In Summary

  • Kennyjie’s Rotolo bag merges style with sustainability
  • Design graduate worked for months to design bag in Swinburne workshop
  • Roll up bag is intuitive to use, compact and clever

Swinburne industrial design graduate, Kennyjie Marcellino, recently won the Emerging Designer category at the Alessi Design Awards, judged by the renowned Philippe Starck. His Rotolo shopping bag design was a perfect fit for this year’s brief to design ‘objects on the go’.

Kennyjie was inspired to enter the competition when he met Rebecca Caratti, editor of Vogue Living (a part of the awards) and Anne Sullivan, CEO of Alessi, during their visit to Swinburne to promote the competition in his final semester of study.

“Caratti and Sullivan are two incredible women. I remember sitting at Swinburne that day thinking ‘wow, this is real’. Knowing that they cared really helped ground the competition for me and inspired me to put my mind and heart into it,” says Kennyjie.

Kennyjie with design sketches of his Rotolo Bag

Kennyjie with design sketches of his Rotolo Bag, photography by Eleisha Kubale

“Designing, like any creative task, is really an act of being aware. When I deconstructed the brief to design for ‘on the go’, it was obvious that sustainability is very relevant and urgent at the moment. Today people are now willing to make sacrifices just to be more sustainable. It’s going to get even more important going forward with our increasingly mobile and disposable culture,” he says.

Kennyjie said in his entry, “I think there is an urgency for an elegant solution for sustainability, one that replaces sacrifice with joy, delight and beauty”.

the rolled up Rotolo looks like a small ‘tablet’ and easily rolls out to become a bag

the rolled up Rotolo looks like a small ‘tablet’ and easily rolls out to become a bag

the rolled up Rotolo looks like a small ‘tablet’ and easily rolls out to become a bag

The rolled up Rotolo looks like a small ‘tablet’ and easily rolls out to become a bag, images by Kennyjie

“The Alessi brand has always been associated with elegance. I believe this comes from extremely well-executed simplicity.
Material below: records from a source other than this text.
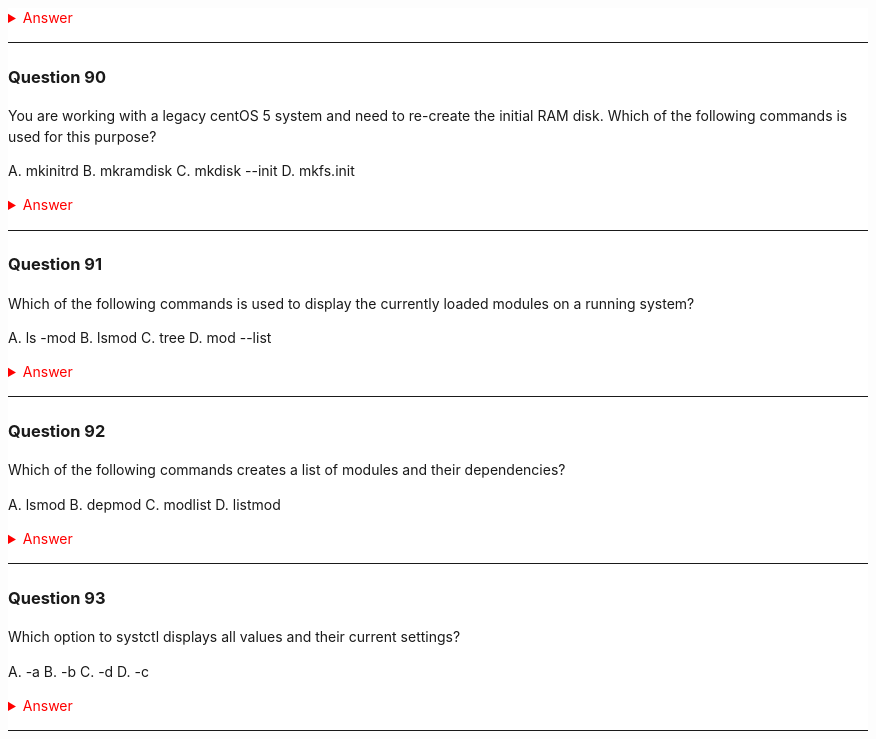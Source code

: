 <details><summary style="color: red;">Answer</summary></details>

---

### Question 90

You are working with a legacy centOS 5 system and need to re-create the initial RAM disk. Which of the following commands is used for this purpose?

A. mkinitrd
B. mkramdisk
C. mkdisk --init
D. mkfs.init

<details><summary style="color: red;">Answer</summary></details>

---

### Question 91

Which of the following commands is used to display the currently loaded modules on a running system?

A. ls -mod
B. lsmod
C. tree
D. mod --list

<details><summary style="color: red;">Answer</summary></details>

---

### Question 92

Which of the following commands creates a list of modules and their dependencies?

A. lsmod
B. depmod
C. modlist
D. listmod

<details><summary style="color: red;">Answer</summary></details>

---

### Question 93

Which option to systctl displays all values and their current settings?

A. -a
B. -b
C. -d
D. -c

<details><summary style="color: red;">Answer</summary></details>

---
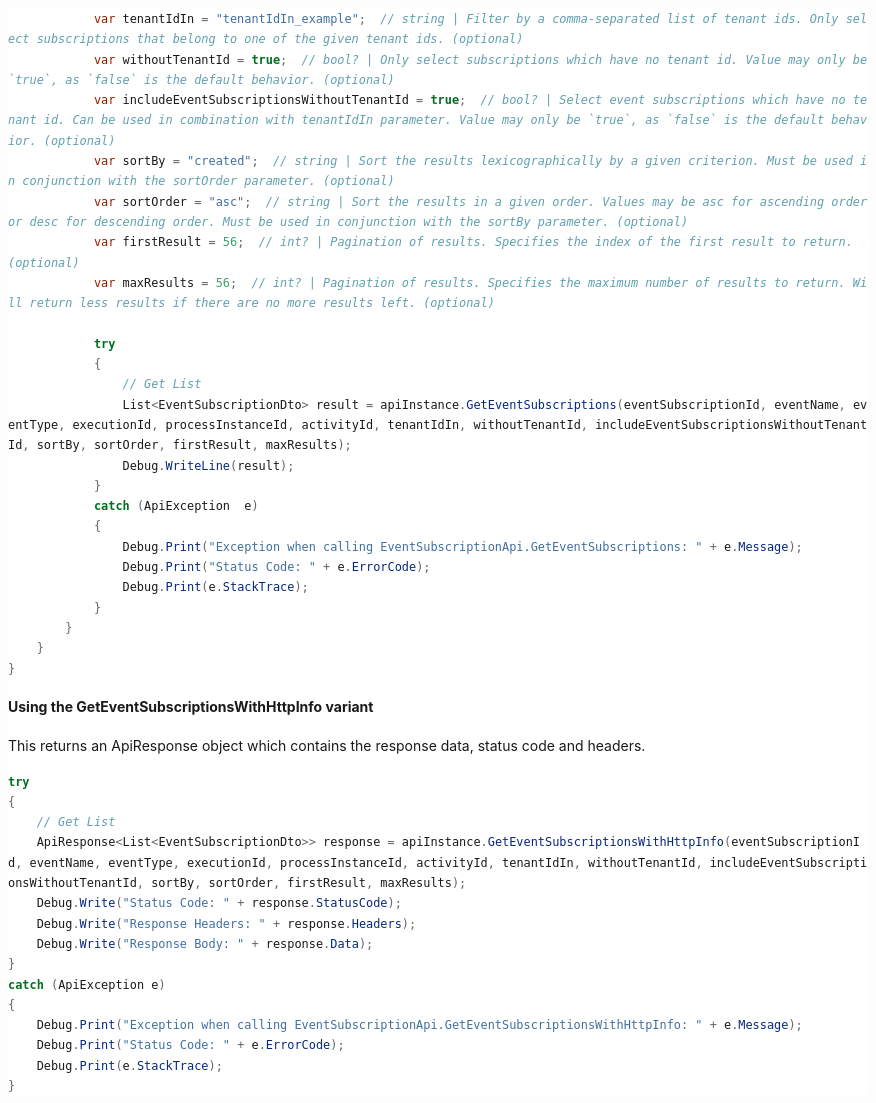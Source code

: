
 ```csharp
            var tenantIdIn = "tenantIdIn_example";  // string | Filter by a comma-separated list of tenant ids. Only select subscriptions that belong to one of the given tenant ids. (optional) 
            var withoutTenantId = true;  // bool? | Only select subscriptions which have no tenant id. Value may only be `true`, as `false` is the default behavior. (optional) 
            var includeEventSubscriptionsWithoutTenantId = true;  // bool? | Select event subscriptions which have no tenant id. Can be used in combination with tenantIdIn parameter. Value may only be `true`, as `false` is the default behavior. (optional) 
            var sortBy = "created";  // string | Sort the results lexicographically by a given criterion. Must be used in conjunction with the sortOrder parameter. (optional) 
            var sortOrder = "asc";  // string | Sort the results in a given order. Values may be asc for ascending order or desc for descending order. Must be used in conjunction with the sortBy parameter. (optional) 
            var firstResult = 56;  // int? | Pagination of results. Specifies the index of the first result to return. (optional) 
            var maxResults = 56;  // int? | Pagination of results. Specifies the maximum number of results to return. Will return less results if there are no more results left. (optional) 

            try
            {
                // Get List
                List<EventSubscriptionDto> result = apiInstance.GetEventSubscriptions(eventSubscriptionId, eventName, eventType, executionId, processInstanceId, activityId, tenantIdIn, withoutTenantId, includeEventSubscriptionsWithoutTenantId, sortBy, sortOrder, firstResult, maxResults);
                Debug.WriteLine(result);
            }
            catch (ApiException  e)
            {
                Debug.Print("Exception when calling EventSubscriptionApi.GetEventSubscriptions: " + e.Message);
                Debug.Print("Status Code: " + e.ErrorCode);
                Debug.Print(e.StackTrace);
            }
        }
    }
}
```

#### Using the GetEventSubscriptionsWithHttpInfo variant
This returns an ApiResponse object which contains the response data, status code and headers.

```csharp
try
{
    // Get List
    ApiResponse<List<EventSubscriptionDto>> response = apiInstance.GetEventSubscriptionsWithHttpInfo(eventSubscriptionId, eventName, eventType, executionId, processInstanceId, activityId, tenantIdIn, withoutTenantId, includeEventSubscriptionsWithoutTenantId, sortBy, sortOrder, firstResult, maxResults);
    Debug.Write("Status Code: " + response.StatusCode);
    Debug.Write("Response Headers: " + response.Headers);
    Debug.Write("Response Body: " + response.Data);
}
catch (ApiException e)
{
    Debug.Print("Exception when calling EventSubscriptionApi.GetEventSubscriptionsWithHttpInfo: " + e.Message);
    Debug.Print("Status Code: " + e.ErrorCode);
    Debug.Print(e.StackTrace);
}
```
Their products provide childlike clarity and sophisticated solutions to complex problems and that’s what I worked to achieve with Rotolo,” Kennyjie explains.

His first idea didn’t look that different in form to Rotolo but it was more complicated, with a spring mechanism and lots of tiny plastic parts. It was too far away from Alessi’s sophisticated simplicity. He found folding ideas frustrating, then settled on a roll-up idea.

“Maybe I’m just not the smartest human being because I just couldn’t figure out, or find the patience to figure out, how to fold a shopping bag. Most of the solutions for reusable shopping bags on the market involve folding. I thought if the core goal is to create a bag that’s compact for portability, then rolling is a more intuitive gesture to achieve this. We roll our chargers or earphones all the time. This action is just more practical and relatable. This made the design stronger,” he says.

Kennyjie in the studio

Kennyjie in the studio, photography by Eleisha Kubale

Kennyje worked for months to develop Rotolo, sketching on paper and modelling in the Swinburne workshop.

“The staff at Swinburne were so supportive and accommodating. They gave me enough time and resources to solve a lot of technical manufacturing challenges over the Christmas and New Year period,” says Marcellino.

Kennyjie hopes to eventually travel to Milan to meet Alberto Alessi and discuss how Rotolo might be produced. His plan is to keep creating and bringing to market solutions that solve problems, and tell narratives that inspire. He is now working at Orbitkey, which he says is a first step in the right direction and he’s excited about the future.

Kennyjie feels it’s important to understand the factors surrounding design, that bring good design to life like sustainability, engineering, sales, marketing, and supply chains.

“I’m passionate and curious about materials, technology, sustainability and human psychology. I love exploring new ways to combine those aspects together. My final year project, Quito, is a high-tech mosquito trap that uses natural material like rattan and ceramic, very different to Rotolo,” he explains.